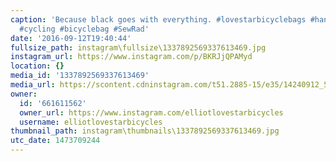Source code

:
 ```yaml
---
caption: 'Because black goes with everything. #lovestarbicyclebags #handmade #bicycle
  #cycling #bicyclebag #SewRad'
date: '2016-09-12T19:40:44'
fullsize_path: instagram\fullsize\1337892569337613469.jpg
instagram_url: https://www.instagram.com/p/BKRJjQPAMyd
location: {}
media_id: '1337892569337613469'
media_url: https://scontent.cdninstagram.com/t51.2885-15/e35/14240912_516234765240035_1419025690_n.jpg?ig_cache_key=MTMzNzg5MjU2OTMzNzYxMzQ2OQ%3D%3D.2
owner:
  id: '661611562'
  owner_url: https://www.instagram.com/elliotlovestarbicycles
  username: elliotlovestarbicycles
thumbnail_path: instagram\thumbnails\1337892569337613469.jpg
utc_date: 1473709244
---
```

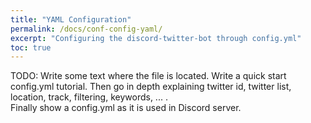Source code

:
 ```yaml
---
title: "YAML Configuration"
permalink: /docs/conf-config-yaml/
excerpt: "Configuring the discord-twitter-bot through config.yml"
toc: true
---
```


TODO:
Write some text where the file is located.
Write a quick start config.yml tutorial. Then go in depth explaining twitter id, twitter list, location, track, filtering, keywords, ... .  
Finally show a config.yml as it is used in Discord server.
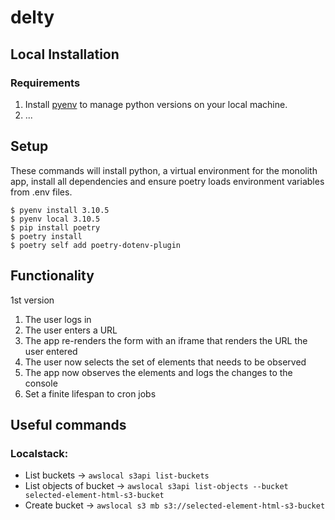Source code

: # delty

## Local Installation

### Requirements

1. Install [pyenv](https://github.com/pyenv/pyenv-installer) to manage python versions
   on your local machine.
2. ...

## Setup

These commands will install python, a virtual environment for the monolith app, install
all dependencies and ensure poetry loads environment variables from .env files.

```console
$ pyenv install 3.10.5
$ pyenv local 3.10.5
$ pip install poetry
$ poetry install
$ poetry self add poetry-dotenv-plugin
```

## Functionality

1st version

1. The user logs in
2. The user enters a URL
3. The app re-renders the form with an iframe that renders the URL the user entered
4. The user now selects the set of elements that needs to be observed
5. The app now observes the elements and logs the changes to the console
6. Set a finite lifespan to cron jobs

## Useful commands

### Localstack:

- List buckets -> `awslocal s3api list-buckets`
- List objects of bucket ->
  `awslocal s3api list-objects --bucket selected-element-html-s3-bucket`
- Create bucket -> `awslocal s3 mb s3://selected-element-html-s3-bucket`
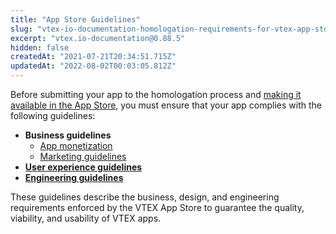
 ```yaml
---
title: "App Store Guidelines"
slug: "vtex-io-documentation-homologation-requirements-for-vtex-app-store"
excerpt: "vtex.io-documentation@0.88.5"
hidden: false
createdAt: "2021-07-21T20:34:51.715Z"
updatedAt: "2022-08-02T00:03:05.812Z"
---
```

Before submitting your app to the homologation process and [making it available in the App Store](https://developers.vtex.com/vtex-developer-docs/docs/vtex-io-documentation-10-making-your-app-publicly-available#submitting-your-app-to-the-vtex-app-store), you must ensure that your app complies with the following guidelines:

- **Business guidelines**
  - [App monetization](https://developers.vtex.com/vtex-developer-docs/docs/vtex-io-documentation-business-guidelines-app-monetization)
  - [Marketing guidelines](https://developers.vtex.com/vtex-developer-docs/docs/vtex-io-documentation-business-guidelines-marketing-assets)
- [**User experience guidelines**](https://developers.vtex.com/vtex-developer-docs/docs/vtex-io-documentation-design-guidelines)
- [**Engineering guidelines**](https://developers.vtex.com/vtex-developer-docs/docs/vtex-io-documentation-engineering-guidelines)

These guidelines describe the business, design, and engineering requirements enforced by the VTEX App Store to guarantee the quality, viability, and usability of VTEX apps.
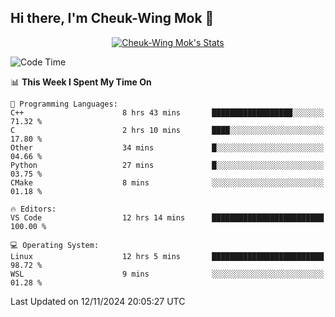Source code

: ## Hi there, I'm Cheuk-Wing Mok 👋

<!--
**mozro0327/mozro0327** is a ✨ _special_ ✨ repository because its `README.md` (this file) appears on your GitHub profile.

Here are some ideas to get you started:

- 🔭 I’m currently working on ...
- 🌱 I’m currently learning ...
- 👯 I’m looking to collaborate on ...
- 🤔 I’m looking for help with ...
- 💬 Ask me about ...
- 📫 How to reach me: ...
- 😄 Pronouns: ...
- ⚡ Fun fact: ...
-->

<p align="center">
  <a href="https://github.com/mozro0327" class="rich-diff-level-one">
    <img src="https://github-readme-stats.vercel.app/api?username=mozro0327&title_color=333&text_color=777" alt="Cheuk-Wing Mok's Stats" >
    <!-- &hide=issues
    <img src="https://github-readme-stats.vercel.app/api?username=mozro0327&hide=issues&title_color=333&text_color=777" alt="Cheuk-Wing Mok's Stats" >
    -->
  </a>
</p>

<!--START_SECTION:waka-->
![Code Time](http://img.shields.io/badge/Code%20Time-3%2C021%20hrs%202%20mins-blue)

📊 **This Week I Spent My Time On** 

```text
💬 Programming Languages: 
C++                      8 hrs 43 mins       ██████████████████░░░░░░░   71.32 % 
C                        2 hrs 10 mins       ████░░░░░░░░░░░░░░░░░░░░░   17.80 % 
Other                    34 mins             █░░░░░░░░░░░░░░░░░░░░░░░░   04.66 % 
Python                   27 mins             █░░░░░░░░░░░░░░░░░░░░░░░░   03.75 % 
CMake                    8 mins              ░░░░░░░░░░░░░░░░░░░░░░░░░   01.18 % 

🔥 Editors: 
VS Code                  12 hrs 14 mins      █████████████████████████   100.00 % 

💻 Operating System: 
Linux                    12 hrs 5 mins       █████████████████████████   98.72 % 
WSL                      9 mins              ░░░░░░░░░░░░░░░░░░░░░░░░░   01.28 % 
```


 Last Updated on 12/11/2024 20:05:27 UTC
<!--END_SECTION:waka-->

========================================================================

Problem description =
Line for line, retype the material exactly, omitting any pictures.

Expected output =
Source code

:
 ```yaml
---
caption: 'Because black goes with everything. #lovestarbicyclebags #handmade #bicycle
  #cycling #bicyclebag #SewRad'
date: '2016-09-12T19:40:44'
fullsize_path: instagram\fullsize\1337892569337613469.jpg
instagram_url: https://www.instagram.com/p/BKRJjQPAMyd
location: {}
media_id: '1337892569337613469'
media_url: https://scontent.cdninstagram.com/t51.2885-15/e35/14240912_516234765240035_1419025690_n.jpg?ig_cache_key=MTMzNzg5MjU2OTMzNzYxMzQ2OQ%3D%3D.2
owner:
  id: '661611562'
  owner_url: https://www.instagram.com/elliotlovestarbicycles
  username: elliotlovestarbicycles
thumbnail_path: instagram\thumbnails\1337892569337613469.jpg
utc_date: 1473709244
---
```

Source code

:
 ```yaml
---
title: "YAML Configuration"
permalink: /docs/conf-config-yaml/
excerpt: "Configuring the discord-twitter-bot through config.yml"
toc: true
---
```


TODO:
Write some text where the file is located.
Write a quick start config.yml tutorial. Then go in depth explaining twitter id, twitter list, location, track, filtering, keywords, ... .  
Finally show a config.yml as it is used in Discord server.
Source code

: # delty

## Local Installation

### Requirements

1. Install [pyenv](https://github.com/pyenv/pyenv-installer) to manage python versions
   on your local machine.
2. ...

## Setup

These commands will install python, a virtual environment for the monolith app, install
all dependencies and ensure poetry loads environment variables from .env files.

```console
$ pyenv install 3.10.5
$ pyenv local 3.10.5
$ pip install poetry
$ poetry install
$ poetry self add poetry-dotenv-plugin
```

## Functionality

1st version

1. The user logs in
2. The user enters a URL
3. The app re-renders the form with an iframe that renders the URL the user entered
4. The user now selects the set of elements that needs to be observed
5. The app now observes the elements and logs the changes to the console
6. Set a finite lifespan to cron jobs

## Useful commands

### Localstack:

- List buckets -> `awslocal s3api list-buckets`
- List objects of bucket ->
  `awslocal s3api list-objects --bucket selected-element-html-s3-bucket`
- Create bucket -> `awslocal s3 mb s3://selected-element-html-s3-bucket`
 ```yaml
---
title: "App Store Guidelines"
slug: "vtex-io-documentation-homologation-requirements-for-vtex-app-store"
excerpt: "vtex.io-documentation@0.88.5"
hidden: false
createdAt: "2021-07-21T20:34:51.715Z"
updatedAt: "2022-08-02T00:03:05.812Z"
---
```

Before submitting your app to the homologation process and [making it available in the App Store](https://developers.vtex.com/vtex-developer-docs/docs/vtex-io-documentation-10-making-your-app-publicly-available#submitting-your-app-to-the-vtex-app-store), you must ensure that your app complies with the following guidelines:

- **Business guidelines**
  - [App monetization](https://developers.vtex.com/vtex-developer-docs/docs/vtex-io-documentation-business-guidelines-app-monetization)
  - [Marketing guidelines](https://developers.vtex.com/vtex-developer-docs/docs/vtex-io-documentation-business-guidelines-marketing-assets)
- [**User experience guidelines**](https://developers.vtex.com/vtex-developer-docs/docs/vtex-io-documentation-design-guidelines)
- [**Engineering guidelines**](https://developers.vtex.com/vtex-developer-docs/docs/vtex-io-documentation-engineering-guidelines)

These guidelines describe the business, design, and engineering requirements enforced by the VTEX App Store to guarantee the quality, viability, and usability of VTEX apps.
Source code

: ## Hi there, I'm Cheuk-Wing Mok 👋

<!--
**mozro0327/mozro0327** is a ✨ _special_ ✨ repository because its `README.md` (this file) appears on your GitHub profile.

Here are some ideas to get you started:

- 🔭 I’m currently working on ...
- 🌱 I’m currently learning ...
- 👯 I’m looking to collaborate on ...
- 🤔 I’m looking for help with ...
- 💬 Ask me about ...
- 📫 How to reach me: ...
- 😄 Pronouns: ...
- ⚡ Fun fact: ...
-->

<p align="center">
  <a href="https://github.com/mozro0327" class="rich-diff-level-one">
    <img src="https://github-readme-stats.vercel.app/api?username=mozro0327&title_color=333&text_color=777" alt="Cheuk-Wing Mok's Stats" >
    <!-- &hide=issues
    <img src="https://github-readme-stats.vercel.app/api?username=mozro0327&hide=issues&title_color=333&text_color=777" alt="Cheuk-Wing Mok's Stats" >
    -->
  </a>
</p>

<!--START_SECTION:waka-->
![Code Time](http://img.shields.io/badge/Code%20Time-3%2C021%20hrs%202%20mins-blue)

📊 **This Week I Spent My Time On** 

```text
💬 Programming Languages: 
C++                      8 hrs 43 mins       ██████████████████░░░░░░░   71.32 % 
C                        2 hrs 10 mins       ████░░░░░░░░░░░░░░░░░░░░░   17.80 % 
Other                    34 mins             █░░░░░░░░░░░░░░░░░░░░░░░░   04.66 % 
Python                   27 mins             █░░░░░░░░░░░░░░░░░░░░░░░░   03.75 % 
CMake                    8 mins              ░░░░░░░░░░░░░░░░░░░░░░░░░   01.18 % 

🔥 Editors: 
VS Code                  12 hrs 14 mins      █████████████████████████   100.00 % 

💻 Operating System: 
Linux                    12 hrs 5 mins       █████████████████████████   98.72 % 
WSL                      9 mins              ░░░░░░░░░░░░░░░░░░░░░░░░░   01.28 % 
```


 Last Updated on 12/11/2024 20:05:27 UTC
<!--END_SECTION:waka-->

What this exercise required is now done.